+- +-
Say hello if visiting :) by Gecko
11 Jan 2023, 07:43:05 pm

Seti is down again by Mike
09 Aug 2017, 10:02:44 am

Some considerations regarding OpenCL MultiBeam app tuning from algorithm view by Raistmer
11 Dec 2016, 06:30:56 am

Loading APU to the limit: performance considerations by Mike
05 Nov 2016, 06:49:26 am

Better sleep on Windows - new round by Raistmer
26 Aug 2016, 02:02:31 pm

Author Topic: [Split] PowerSpectrum Unit Test  (Read 165152 times)

Offline PatrickV2

  • Knight o' The Round Table
  • ***
  • Posts: 139
Re: [Split] PowerSpectrum Unit Test
« Reply #90 on: 25 Nov 2010, 03:05:46 am »
Is it perhaps an option to put the latest version of your test program (the one with the fixed GB/s numbers) in the first post?

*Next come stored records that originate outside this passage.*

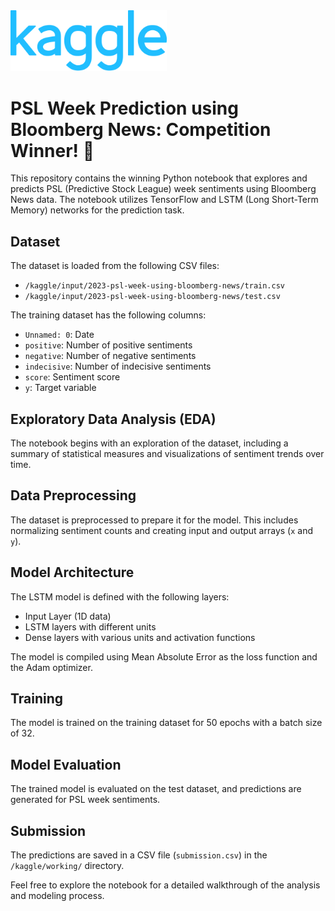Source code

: <img src="site-logo.svg" width=250>

# PSL Week Prediction using Bloomberg News: Competition Winner! 🎉

This repository contains the winning Python notebook that explores and predicts PSL (Predictive Stock League) week sentiments using Bloomberg News data. The notebook utilizes TensorFlow and LSTM (Long Short-Term Memory) networks for the prediction task.

## Dataset
The dataset is loaded from the following CSV files:
- `/kaggle/input/2023-psl-week-using-bloomberg-news/train.csv`
- `/kaggle/input/2023-psl-week-using-bloomberg-news/test.csv`

The training dataset has the following columns:
- `Unnamed: 0`: Date
- `positive`: Number of positive sentiments
- `negative`: Number of negative sentiments
- `indecisive`: Number of indecisive sentiments
- `score`: Sentiment score
- `y`: Target variable

## Exploratory Data Analysis (EDA)

The notebook begins with an exploration of the dataset, including a summary of statistical measures and visualizations of sentiment trends over time.

## Data Preprocessing

The dataset is preprocessed to prepare it for the model. This includes normalizing sentiment counts and creating input and output arrays (`x` and `y`).

## Model Architecture

The LSTM model is defined with the following layers:
- Input Layer (1D data)
- LSTM layers with different units
- Dense layers with various units and activation functions

The model is compiled using Mean Absolute Error as the loss function and the Adam optimizer.

## Training

The model is trained on the training dataset for 50 epochs with a batch size of 32.

## Model Evaluation

The trained model is evaluated on the test dataset, and predictions are generated for PSL week sentiments.

## Submission

The predictions are saved in a CSV file (`submission.csv`) in the `/kaggle/working/` directory.

Feel free to explore the notebook for a detailed walkthrough of the analysis and modeling process.

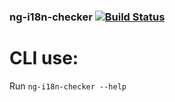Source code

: ### ng-i18n-checker [![Build Status](https://travis-ci.org/WatchBeam/ng-i18n-checker.svg?branch=master)](https://travis-ci.org/WatchBeam/ng-i18n-checker)


# CLI use:
Run `ng-i18n-checker --help`
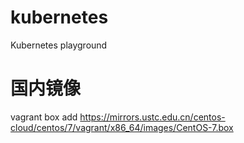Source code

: # kubernetes
Kubernetes playground

# 国内镜像
vagrant box add https://mirrors.ustc.edu.cn/centos-cloud/centos/7/vagrant/x86_64/images/CentOS-7.box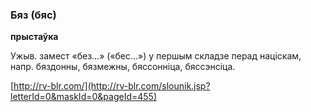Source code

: ### Бяз (бяс)
**прыстаўка**

Ужыв. замест «без...» («бес...») у першым складзе перад націскам, напр. бяздонны, бязмежны, бяссонніца, бяссэнсіца.

<a rel="author">[http://rv-blr.com/](http://rv-blr.com/slounik.jsp?letterId=0&maskId=0&pageId=455)</a>
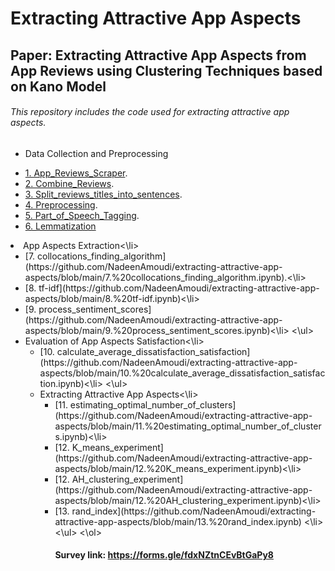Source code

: # Extracting Attractive App Aspects
## Paper: Extracting Attractive App Aspects from App Reviews using Clustering Techniques based on Kano Model

###### This repository includes the code used for extracting attractive app aspects.

* Data Collection and Preprocessing
    
 - [1. App_Reviews_Scraper](https://github.com/NadeenAmoudi/extracting-attractive-app-aspects/blob/main/1.%20App_Reviews_Scraper.ipynb).
 - [2. Combine_Reviews](https://github.com/NadeenAmoudi/extracting-attractive-app-aspects/blob/main/2.%20Combine_Reviews.ipynb).
 - [3. Split_reviews_titles_into_sentences](https://github.com/NadeenAmoudi/extracting-attractive-app-aspects/blob/main/3.%20Split_reviews_titles_into_sentences.ipynb).
 - [4. Preprocessing](https://github.com/NadeenAmoudi/extracting-attractive-app-aspects/blob/main/4.%20Preprocessing.ipynb).
 - [5. Part_of_Speech_Tagging](https://github.com/NadeenAmoudi/extracting-attractive-app-aspects/blob/main/5.%20Part%20of%20Speech%20Tagging.ipynb).
 - [6. Lemmatization](https://github.com/NadeenAmoudi/extracting-attractive-app-aspects/blob/main/6.%20Lemmatization.ipynb) 
   
   
  <li>App Aspects Extraction<\li>
   <ul>
      <li>[7. collocations_finding_algorithm](https://github.com/NadeenAmoudi/extracting-attractive-app-aspects/blob/main/7.%20collocations_finding_algorithm.ipynb).<\li>
      <li>[8. tf-idf](https://github.com/NadeenAmoudi/extracting-attractive-app-aspects/blob/main/8.%20tf-idf.ipynb)<\li>
      <li>[9. process_sentiment_scores](https://github.com/NadeenAmoudi/extracting-attractive-app-aspects/blob/main/9.%20process_sentiment_scores.ipynb)<\li>
   <\ul>
  <li>Evaluation of App Aspects Satisfaction<\li>
    <ul>
      <li>[10. calculate_average_dissatisfaction_satisfaction](https://github.com/NadeenAmoudi/extracting-attractive-app-aspects/blob/main/10.%20calculate_average_dissatisfaction_satisfaction.ipynb)<\li>
    <\ul>
  <li>Extracting Attractive App Aspects<\li>
    <ul>
      <li>[11. estimating_optimal_number_of_clusters](https://github.com/NadeenAmoudi/extracting-attractive-app-aspects/blob/main/11.%20estimating_optimal_number_of_clusters.ipynb)<\li>
      <li>[12. K_means_experiment](https://github.com/NadeenAmoudi/extracting-attractive-app-aspects/blob/main/12.%20K_means_experiment.ipynb)<\li> 
      <li>[12. AH_clustering_experiment](https://github.com/NadeenAmoudi/extracting-attractive-app-aspects/blob/main/12.%20AH_clustering_experiment.ipynb)<\li>
      <li>[13. rand_index](https://github.com/NadeenAmoudi/extracting-attractive-app-aspects/blob/main/13.%20rand_index.ipynb) <\li>
    <\ul>
<\ol>

#### Survey link: https://forms.gle/fdxNZtnCEvBtGaPy8 
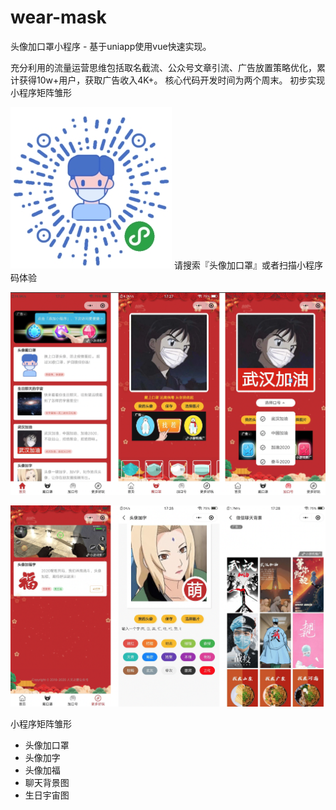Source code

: 
# wear-mask
头像加口罩小程序 - 基于uniapp使用vue快速实现。

充分利用的流量运营思维包括取名截流、公众号文章引流、广告放置策略优化，累计获得10w+用户，获取广告收入4K+。
核心代码开发时间为两个周末。
初步实现小程序矩阵雏形

![](https://github.com/zengsuicheng2022/wear-mask/blob/master/readme-images/3.jpg)
请搜索『头像加口罩』或者扫描小程序码体验

![](https://github.com/zengsuicheng2022/wear-mask/blob/master/readme-images/1.png)

![](https://github.com/zengsuicheng2022/wear-mask/blob/master/readme-images/2.png)

小程序矩阵雏形
- 头像加口罩
- 头像加字
- 头像加福
- 聊天背景图
- 生日宇宙图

Of course, if you want to add/run more tests, I'm looking forward to providing you with the new results. ;)

Regards, Patrick.

Offline Jason G

  • Construction Fraggle
  • Knight who says 'Ni!'
  • *****
  • Posts: 8980
Re: [Split] PowerSpectrum Unit Test
« Reply #91 on: 25 Nov 2010, 04:59:06 am »
Hi Patrick,
   I'm currently working on adding the next part of stock code to the reference set.  It seems that the method used for the next part of processing in stock cuda code is very slow (Though I'm busily checking my numbers).  Once I've done that, and come up with some suitable alternatives or refinements for that code, I'll probably replace the current test with a new one (with fixed memory throughput numbers).

Until then you can just multiply the Memory throughput figures by ten in your head  ;).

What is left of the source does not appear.